Wednesday, June 12, 2019

Easter Reprise

Most of you know of the untimely and tragic death of Rachel Held Evans. I've already written about her and will continue to in the months ahead.  She understood Easter as a lesson to be learned as it calls us to die to sin while we are still breathing and eating and sleeping and loving.  

One of the ways she "died" was to re-examine her understanding of scriptural authority.  In her identifying work  A Year of Biblical Womanhood: How a Liberated Woman Found Herself Sitting on Her Roof, Covering Her Head, and Calling Her Husband "Master" (Thomas Nelson; October 30, 2012) she took seriously the commands that governed the lives of women.  She lived each one of them. She worked to understand them as antique but relevant in how they showed the ancient and faithful minds of those first believers.

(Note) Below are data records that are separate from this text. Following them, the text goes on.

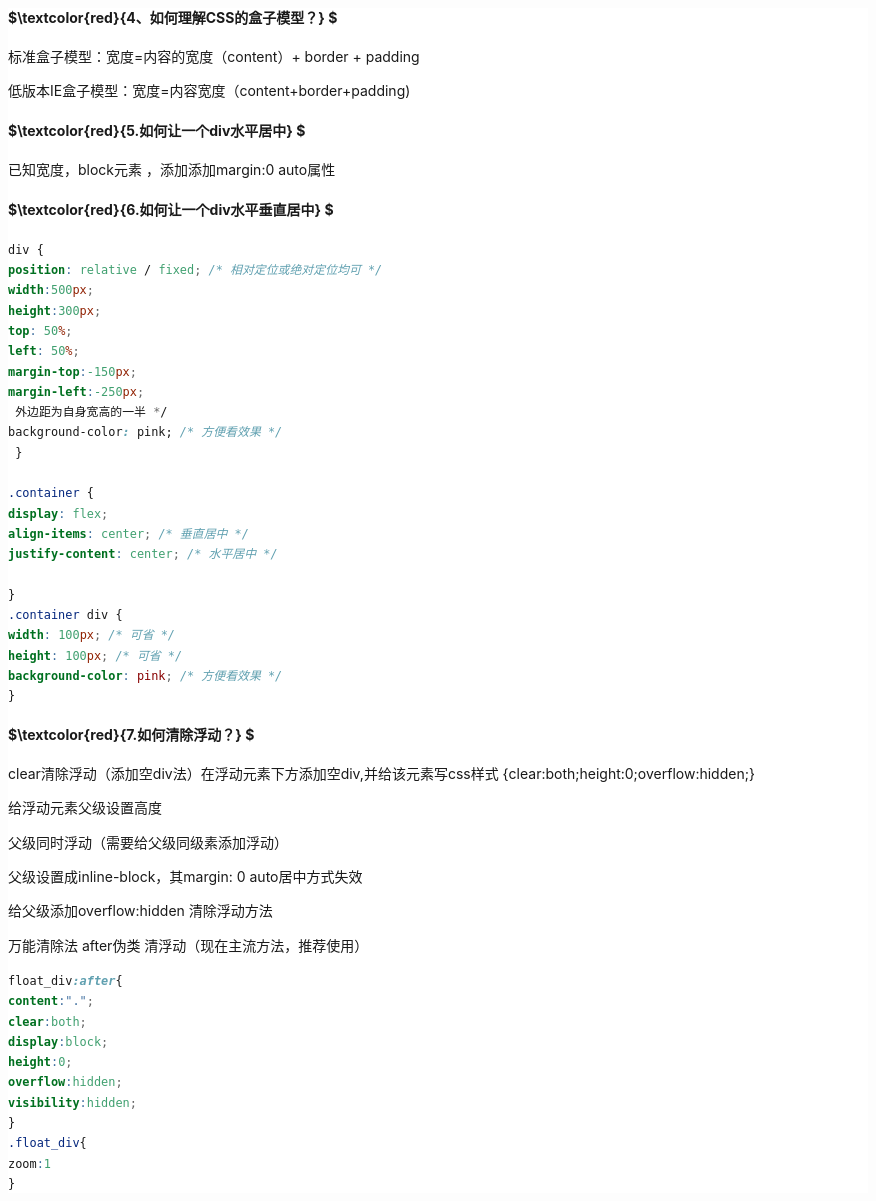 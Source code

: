 #### $\textcolor{red}{4、如何理解CSS的盒子模型？} $

标准盒子模型：宽度=内容的宽度（content）+ border + padding

低版本IE盒子模型：宽度=内容宽度（content+border+padding)

#### $\textcolor{red}{5.如何让一个div水平居中} $

已知宽度，block元素 ，添加添加margin:0 auto属性



#### $\textcolor{red}{6.如何让一个div水平垂直居中} $

```css
div {
position: relative / fixed; /* 相对定位或绝对定位均可 */
width:500px;
height:300px;
top: 50%;
left: 50%;
margin-top:-150px;
margin-left:-250px;
 外边距为自身宽高的一半 */
background-color: pink; /* 方便看效果 */
 }

.container {
display: flex;
align-items: center; /* 垂直居中 */
justify-content: center; /* 水平居中 */
 
}
.container div {
width: 100px; /* 可省 */
height: 100px; /* 可省 */
background-color: pink; /* 方便看效果 */
}  

```

#### $\textcolor{red}{7.如何清除浮动？} $

clear清除浮动（添加空div法）在浮动元素下方添加空div,并给该元素写css样式 {clear:both;height:0;overflow:hidden;}

给浮动元素父级设置高度

父级同时浮动（需要给父级同级素添加浮动）

父级设置成inline-block，其margin: 0 auto居中方式失效

给父级添加overflow:hidden 清除浮动方法

万能清除法 after伪类 清浮动（现在主流方法，推荐使用）

```css
float_div:after{
content:".";
clear:both;
display:block;
height:0;
overflow:hidden;
visibility:hidden;
}
.float_div{
zoom:1
}

```
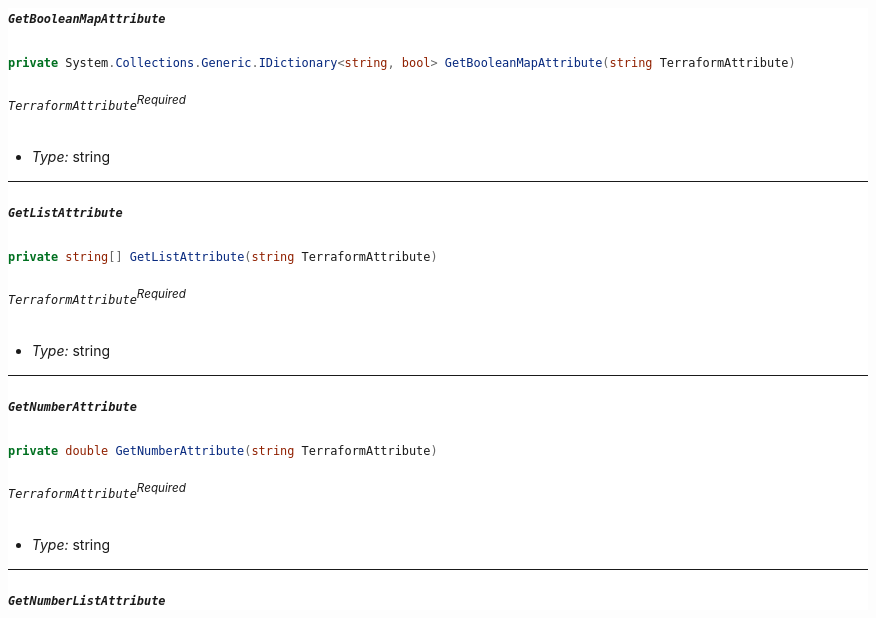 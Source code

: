 ##### `GetBooleanMapAttribute` <a name="GetBooleanMapAttribute" id="@cdktf/provider-cloudflare.dataCloudflareWorkersDeployment.DataCloudflareWorkersDeployment.getBooleanMapAttribute"></a>

```csharp
private System.Collections.Generic.IDictionary<string, bool> GetBooleanMapAttribute(string TerraformAttribute)
```

###### `TerraformAttribute`<sup>Required</sup> <a name="TerraformAttribute" id="@cdktf/provider-cloudflare.dataCloudflareWorkersDeployment.DataCloudflareWorkersDeployment.getBooleanMapAttribute.parameter.terraformAttribute"></a>

- *Type:* string

---

##### `GetListAttribute` <a name="GetListAttribute" id="@cdktf/provider-cloudflare.dataCloudflareWorkersDeployment.DataCloudflareWorkersDeployment.getListAttribute"></a>

```csharp
private string[] GetListAttribute(string TerraformAttribute)
```

###### `TerraformAttribute`<sup>Required</sup> <a name="TerraformAttribute" id="@cdktf/provider-cloudflare.dataCloudflareWorkersDeployment.DataCloudflareWorkersDeployment.getListAttribute.parameter.terraformAttribute"></a>

- *Type:* string

---

##### `GetNumberAttribute` <a name="GetNumberAttribute" id="@cdktf/provider-cloudflare.dataCloudflareWorkersDeployment.DataCloudflareWorkersDeployment.getNumberAttribute"></a>

```csharp
private double GetNumberAttribute(string TerraformAttribute)
```

###### `TerraformAttribute`<sup>Required</sup> <a name="TerraformAttribute" id="@cdktf/provider-cloudflare.dataCloudflareWorkersDeployment.DataCloudflareWorkersDeployment.getNumberAttribute.parameter.terraformAttribute"></a>

- *Type:* string

---

##### `GetNumberListAttribute` <a name="GetNumberListAttribute" id="@cdktf/provider-cloudflare.dataCloudflareWorkersDeployment.DataCloudflareWorkersDeployment.getNumberListAttribute"></a>

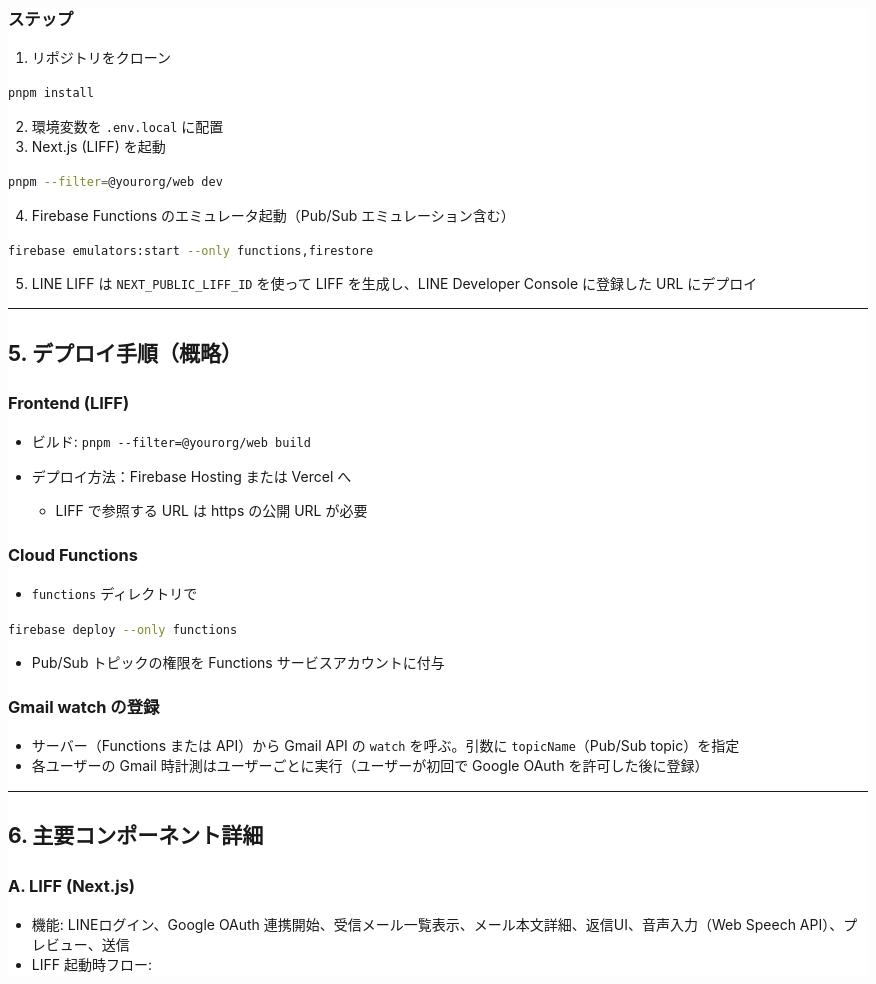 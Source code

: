 ### ステップ

1. リポジトリをクローン

```bash
pnpm install
```

2. 環境変数を `.env.local` に配置
3. Next.js (LIFF) を起動

```bash
pnpm --filter=@yourorg/web dev
```

4. Firebase Functions のエミュレータ起動（Pub/Sub エミュレーション含む）

```bash
firebase emulators:start --only functions,firestore
```

5. LINE LIFF は `NEXT_PUBLIC_LIFF_ID` を使って LIFF を生成し、LINE Developer Console に登録した URL にデプロイ

---

## 5. デプロイ手順（概略）

### Frontend (LIFF)

* ビルド: `pnpm --filter=@yourorg/web build`
* デプロイ方法：Firebase Hosting または Vercel へ

  * LIFF で参照する URL は https の公開 URL が必要

### Cloud Functions

* `functions` ディレクトリで

```bash
firebase deploy --only functions
```

* Pub/Sub トピックの権限を Functions サービスアカウントに付与

### Gmail watch の登録

* サーバー（Functions または API）から Gmail API の `watch` を呼ぶ。引数に `topicName`（Pub/Sub topic）を指定
* 各ユーザーの Gmail 時計測はユーザーごとに実行（ユーザーが初回で Google OAuth を許可した後に登録）

---

## 6. 主要コンポーネント詳細

### A. LIFF (Next.js)

* 機能: LINEログイン、Google OAuth 連携開始、受信メール一覧表示、メール本文詳細、返信UI、音声入力（Web Speech API）、プレビュー、送信
* LIFF 起動時フロー:
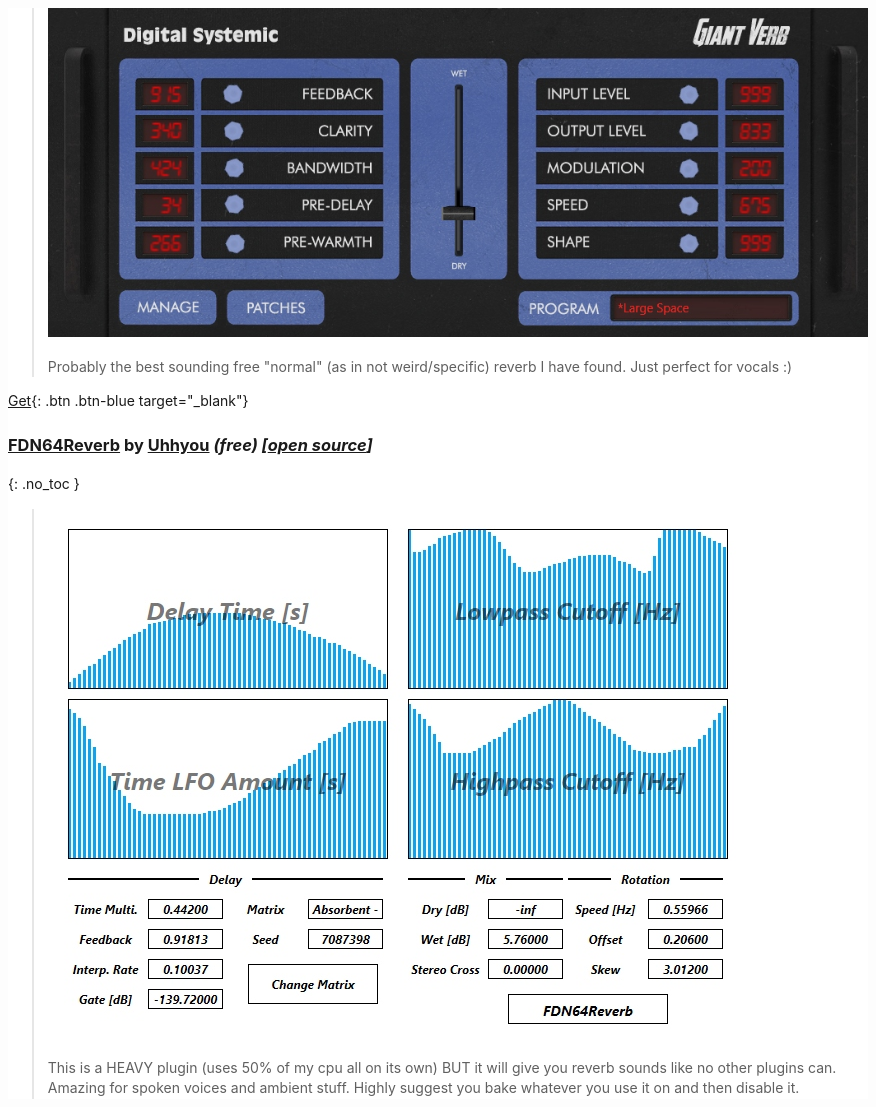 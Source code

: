 > ![giant verb.jpg](images/giantverb.jpg)
> 
> Probably the best sounding free "normal" (as in not weird/specific) reverb I have found. Just perfect for vocals :)

[Get](https://sites.google.com/site/digitalsystemic/home/giant-verb){: .btn .btn-blue target="_blank"}

### [**FDN64Reverb**](https://github.com/ryukau/VSTPlugins/releases) by [Uhhyou](https://ryukau.github.io/VSTPlugins/) *(free) [[open source](https://github.com/ryukau/VSTPlugins)]*
{: .no_toc }
> 
> ![fdn64reverb.jpg](images/fdn64reverb.jpg)
> 
> This is a HEAVY plugin (uses 50% of my cpu all on its own) BUT it will give you reverb sounds like no other plugins can. Amazing for spoken voices and ambient stuff. Highly suggest you bake whatever you use it on and then disable it.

She had to acknowledge that there was much that no longer needed practicing: social behaviors regarding menstruation, dress, leadership, teaching, etc.  Not just because we are no longer living biblically ourselves but because we have learned so much that was not known two thousand years ago.  And so she had to die to that teaching and find her way to living faithfully in the 21st century.  

To get there she had to admit something about all of us who take the bible seriously in the modern age.  Here's how she said it:

For those who count the Bible as sacred, the question when interpreting and applying the Bible to our lives is not, will we pick and choose? But rather how will we pick and choose? We are all selective in our reading of Scripture, and so the question we have to ask ourselves is this: Are we reading with the prejudice of love or are we reading with the prejudices of judgment and power, self-interest and greed? (295)

Are we reading with the prejudice of love?  Are we reading with a heart like the one Jesus showed his disciples in the upper room as he knelt before them -- including Judas -- and washed their feet?  Are we reading in "obedience to death" so the maddening cycle of scapegoats, sacrifices, and wars and walls and waste does not pass through us?  

How are we reading scripture when we leave out our public lives from its directions or only accept Jesus as our personal savior?  How are we reading scripture when we excuse poverty as a lack of initiative and will.  How are we reading scripture when we destroy aquifers with fracking for fossil fuels we will not need? How are we reading scripture when we only claim Jesus' judgement on our enemies so that we are the ones redeemed?  

Before Rachel's sad and painful passing she died to a bunch of unexamined beliefs that were masquerading as faith.  Easter's lesson,  still for us to learn and to which we must be obedient to our deaths is God is ready to raise us from a death of "the prejudices of judgement and power, self-interest and greed."